## [DIRECTIONS FOR THIS TASK]
The finished copy must match the records exactly, except that it contains no pictures.

## [INPUT DATA]

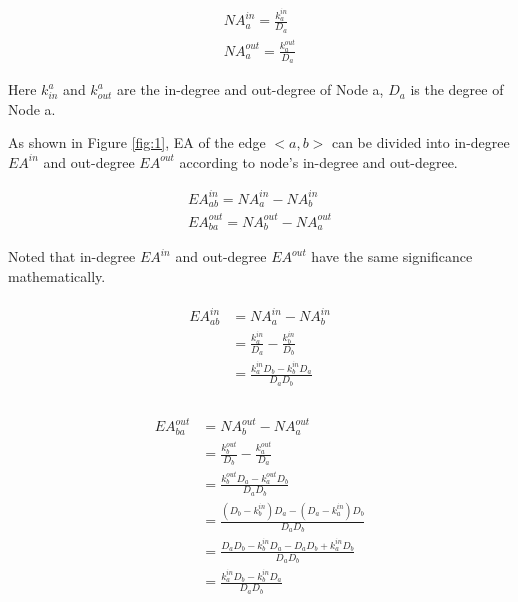\documentclass[aps,prl,twocolumn,showpacs,superscriptaddress,groupedaddress]{revtex4}  %
\begin{document}
\setlength{\abovedisplayskip}{1pt}
\begin{eqnarray}
{NA}_{a}^{in} = \frac{k_{a}^{in}}{D_{a}}\\
{NA}_{a}^{out} = \frac{k_{a}^{out}}{D_{a}}
\end{eqnarray}
\setlength{\belowdisplayskip}{1pt}

Here $k_{in}^{a}$ and $k_{out}^{a}$ are the in-degree and out-degree of Node a, $D_{a}$ is the degree of Node a.

As shown in Figure \ref{fig:1}, EA of the edge $<a, b>$ can be divided into in-degree $EA^{in}$ and out-degree $EA^{out}$ according to node's in-degree and out-degree.

\setlength{\abovedisplayskip}{1pt}
\begin{eqnarray}
EA_{ab}^{in}=NA_{a}^{in}- NA_{b}^{in}\\
EA_{ba}^{out}=NA_{b}^{out}- NA_{a}^{out}
\end{eqnarray}
\setlength{\belowdisplayskip}{1pt}

Noted that in-degree $EA^{in}$ and out-degree $EA^{out}$ have the same significance mathematically.

\setlength{\abovedisplayskip}{1pt}
\begin{eqnarray}
\begin{aligned}
EA_{ab}^{in}&=NA_{a}^{in}- NA_{b}^{in}\\
&=\frac{k_{a}^{in}}{D_{a}}-\frac{k_{b}^{in}}{D_{b}}\\
&=\frac{k_{a}^{in}D_{b}-k_{b}^{in}D_{a}}{D_{a}D_{b}}\\
\end{aligned}
\end{eqnarray}
\setlength{\belowdisplayskip}{1pt}

\setlength{\abovedisplayskip}{1pt}
\begin{eqnarray}
\begin{aligned}
EA_{ba}^{out}&=NA_{b}^{out}- NA_{a}^{out}\\
&=\frac{k_{b}^{out}}{D_{b}}-\frac{k_{a}^{out}}{D_{a}}\\
&=\frac{k_{b}^{out}D_{a}-k_{a}^{out}D_{b}}{D_{a}D_{b}}\\
&=\frac{(D_{b}-k_{b}^{in})D_{a}-(D_{a}-k_{a}^{in})D_{b}}{D_{a}D_{b}}\\
&=\frac{D_{a}D_{b}-k_{b}^{in}D_{a}-D_{a}D_{b}+k_{a}^{in}D_{b}}{D_{a}D_{b}}\\
&=\frac{k_{a}^{in}D_{b}-k_{b}^{in}D_{a}}{D_{a}D_{b}}\\
\end{aligned}
\end{eqnarray}
\setlength{\belowdisplayskip}{1pt}
\end{document}
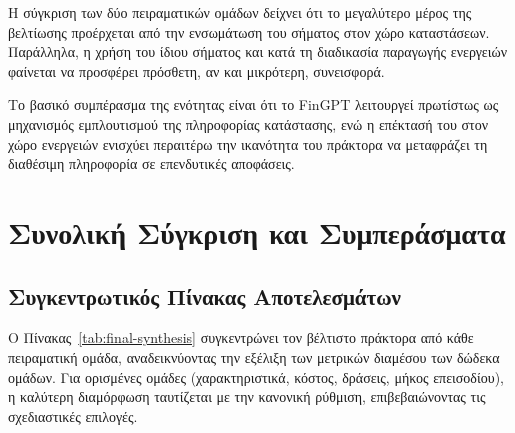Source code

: Η σύγκριση των δύο πειραματικών ομάδων δείχνει ότι το μεγαλύτερο μέρος της βελτίωσης προέρχεται από
την ενσωμάτωση του σήματος στον χώρο καταστάσεων. Παράλληλα, η χρήση του ίδιου σήματος και κατά τη
διαδικασία παραγωγής ενεργειών φαίνεται να προσφέρει πρόσθετη, αν και μικρότερη, συνεισφορά.

Το βασικό συμπέρασμα της ενότητας είναι ότι το FinGPT λειτουργεί πρωτίστως ως μηχανισμός εμπλουτισμού
της πληροφορίας κατάστασης, ενώ η επέκτασή του στον χώρο ενεργειών ενισχύει περαιτέρω την ικανότητα
του πράκτορα να μεταφράζει τη διαθέσιμη πληροφορία σε επενδυτικές αποφάσεις.



\section{Συνολική Σύγκριση και Συμπεράσματα}
\label{sec:exp-synthesis}

\subsection{Συγκεντρωτικός Πίνακας Αποτελεσμάτων}
\label{subsec:exp-final-table}

Ο Πίνακας~\ref{tab:final-synthesis} συγκεντρώνει τον βέλτιστο πράκτορα από κάθε πειραματική ομάδα, αναδεικνύοντας την εξέλιξη των μετρικών διαμέσου των δώδεκα ομάδων. Για ορισμένες ομάδες (χαρακτηριστικά, κόστος, δράσεις, μήκος επεισοδίου), η καλύτερη διαμόρφωση ταυτίζεται με την κανονική ρύθμιση, επιβεβαιώνοντας τις σχεδιαστικές επιλογές.

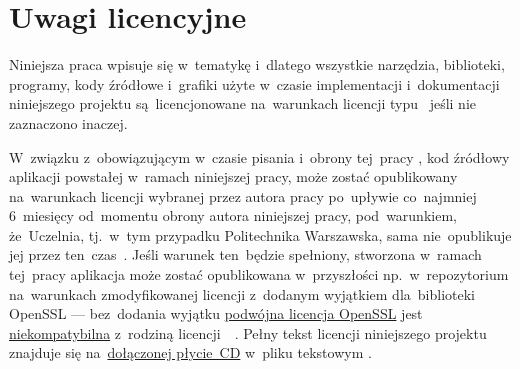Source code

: \documentclass[thesis]{subfiles}
\begin{document}

\section{Uwagi licencyjne}

Niniejsza praca wpisuje się w~tematykę  i~dlatego wszystkie narzędzia, biblioteki, programy, kody źródłowe i~grafiki użyte w~czasie implementacji i~dokumentacji niniejszego projektu są~licencjonowane na~warunkach licencji typu~\emph{} jeśli nie zaznaczono inaczej.

W~związku z~obowiązującym w~czasie pisania i~obrony tej~pracy , kod źródłowy aplikacji powstałej w~ramach niniejszej pracy, może zostać opublikowany na~warunkach licencji wybranej przez autora pracy po~upływie co~najmniej 6~miesięcy od~momentu obrony autora niniejszej pracy, pod~warunkiem, że~Uczelnia, tj.~w~tym przypadku Politechnika Warszawska, sama nie~opublikuje jej przez ten~czas~\cite{papp}. Jeśli warunek ten~będzie spełniony, stworzona w~ramach tej~pracy aplikacja może zostać opublikowana w~przyszłości np.~w~repozytorium  na~warunkach zmodyfikowanej licencji  z~dodanym wyjątkiem dla~biblioteki OpenSSL --- bez~dodania wyjątku \href{https://www.openssl.org/source/license.html}{podwójna licencja OpenSSL} jest \href{https://www.openssl.org/docs/faq.html\#LEGAL2}{niekompatybilna} z~rodziną licencji~~\cite{openssl-license-incompatibility,openssl-license-incompatibility-2}. Pełny tekst licencji niniejszego projektu znajduje się na~\hyperref[ch:cd-appendix]{dołączonej płycie~CD} w~pliku tekstowym .

\end{document}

## [TASK OUTPUT]
\documentclass[aps,prl,twocolumn,showpacs,superscriptaddress,groupedaddress]{revtex4}  %
\begin{document}
\setlength{\abovedisplayskip}{1pt}
\begin{eqnarray}
{NA}_{a}^{in} = \frac{k_{a}^{in}}{D_{a}}\\
{NA}_{a}^{out} = \frac{k_{a}^{out}}{D_{a}}
\end{eqnarray}
\setlength{\belowdisplayskip}{1pt}

Here $k_{in}^{a}$ and $k_{out}^{a}$ are the in-degree and out-degree of Node a, $D_{a}$ is the degree of Node a.

As shown in Figure \ref{fig:1}, EA of the edge $<a, b>$ can be divided into in-degree $EA^{in}$ and out-degree $EA^{out}$ according to node's in-degree and out-degree.

\setlength{\abovedisplayskip}{1pt}
\begin{eqnarray}
EA_{ab}^{in}=NA_{a}^{in}- NA_{b}^{in}\\
EA_{ba}^{out}=NA_{b}^{out}- NA_{a}^{out}
\end{eqnarray}
\setlength{\belowdisplayskip}{1pt}

Noted that in-degree $EA^{in}$ and out-degree $EA^{out}$ have the same significance mathematically.

\setlength{\abovedisplayskip}{1pt}
\begin{eqnarray}
\begin{aligned}
EA_{ab}^{in}&=NA_{a}^{in}- NA_{b}^{in}\\
&=\frac{k_{a}^{in}}{D_{a}}-\frac{k_{b}^{in}}{D_{b}}\\
&=\frac{k_{a}^{in}D_{b}-k_{b}^{in}D_{a}}{D_{a}D_{b}}\\
\end{aligned}
\end{eqnarray}
\setlength{\belowdisplayskip}{1pt}

\setlength{\abovedisplayskip}{1pt}
\begin{eqnarray}
\begin{aligned}
EA_{ba}^{out}&=NA_{b}^{out}- NA_{a}^{out}\\
&=\frac{k_{b}^{out}}{D_{b}}-\frac{k_{a}^{out}}{D_{a}}\\
&=\frac{k_{b}^{out}D_{a}-k_{a}^{out}D_{b}}{D_{a}D_{b}}\\
&=\frac{(D_{b}-k_{b}^{in})D_{a}-(D_{a}-k_{a}^{in})D_{b}}{D_{a}D_{b}}\\
&=\frac{D_{a}D_{b}-k_{b}^{in}D_{a}-D_{a}D_{b}+k_{a}^{in}D_{b}}{D_{a}D_{b}}\\
&=\frac{k_{a}^{in}D_{b}-k_{b}^{in}D_{a}}{D_{a}D_{b}}\\
\end{aligned}
\end{eqnarray}
\setlength{\belowdisplayskip}{1pt}
\end{document}
Source code

: Η σύγκριση των δύο πειραματικών ομάδων δείχνει ότι το μεγαλύτερο μέρος της βελτίωσης προέρχεται από
την ενσωμάτωση του σήματος στον χώρο καταστάσεων. Παράλληλα, η χρήση του ίδιου σήματος και κατά τη
διαδικασία παραγωγής ενεργειών φαίνεται να προσφέρει πρόσθετη, αν και μικρότερη, συνεισφορά.

Το βασικό συμπέρασμα της ενότητας είναι ότι το FinGPT λειτουργεί πρωτίστως ως μηχανισμός εμπλουτισμού
της πληροφορίας κατάστασης, ενώ η επέκτασή του στον χώρο ενεργειών ενισχύει περαιτέρω την ικανότητα
του πράκτορα να μεταφράζει τη διαθέσιμη πληροφορία σε επενδυτικές αποφάσεις.



\section{Συνολική Σύγκριση και Συμπεράσματα}
\label{sec:exp-synthesis}

\subsection{Συγκεντρωτικός Πίνακας Αποτελεσμάτων}
\label{subsec:exp-final-table}

Ο Πίνακας~\ref{tab:final-synthesis} συγκεντρώνει τον βέλτιστο πράκτορα από κάθε πειραματική ομάδα, αναδεικνύοντας την εξέλιξη των μετρικών διαμέσου των δώδεκα ομάδων. Για ορισμένες ομάδες (χαρακτηριστικά, κόστος, δράσεις, μήκος επεισοδίου), η καλύτερη διαμόρφωση ταυτίζεται με την κανονική ρύθμιση, επιβεβαιώνοντας τις σχεδιαστικές επιλογές.

Source code

: \documentclass[thesis]{subfiles}
\begin{document}

\section{Uwagi licencyjne}

Niniejsza praca wpisuje się w~tematykę  i~dlatego wszystkie narzędzia, biblioteki, programy, kody źródłowe i~grafiki użyte w~czasie implementacji i~dokumentacji niniejszego projektu są~licencjonowane na~warunkach licencji typu~\emph{} jeśli nie zaznaczono inaczej.

W~związku z~obowiązującym w~czasie pisania i~obrony tej~pracy , kod źródłowy aplikacji powstałej w~ramach niniejszej pracy, może zostać opublikowany na~warunkach licencji wybranej przez autora pracy po~upływie co~najmniej 6~miesięcy od~momentu obrony autora niniejszej pracy, pod~warunkiem, że~Uczelnia, tj.~w~tym przypadku Politechnika Warszawska, sama nie~opublikuje jej przez ten~czas~\cite{papp}. Jeśli warunek ten~będzie spełniony, stworzona w~ramach tej~pracy aplikacja może zostać opublikowana w~przyszłości np.~w~repozytorium  na~warunkach zmodyfikowanej licencji  z~dodanym wyjątkiem dla~biblioteki OpenSSL --- bez~dodania wyjątku \href{https://www.openssl.org/source/license.html}{podwójna licencja OpenSSL} jest \href{https://www.openssl.org/docs/faq.html\#LEGAL2}{niekompatybilna} z~rodziną licencji~~\cite{openssl-license-incompatibility,openssl-license-incompatibility-2}. Pełny tekst licencji niniejszego projektu znajduje się na~\hyperref[ch:cd-appendix]{dołączonej płycie~CD} w~pliku tekstowym .

\end{document}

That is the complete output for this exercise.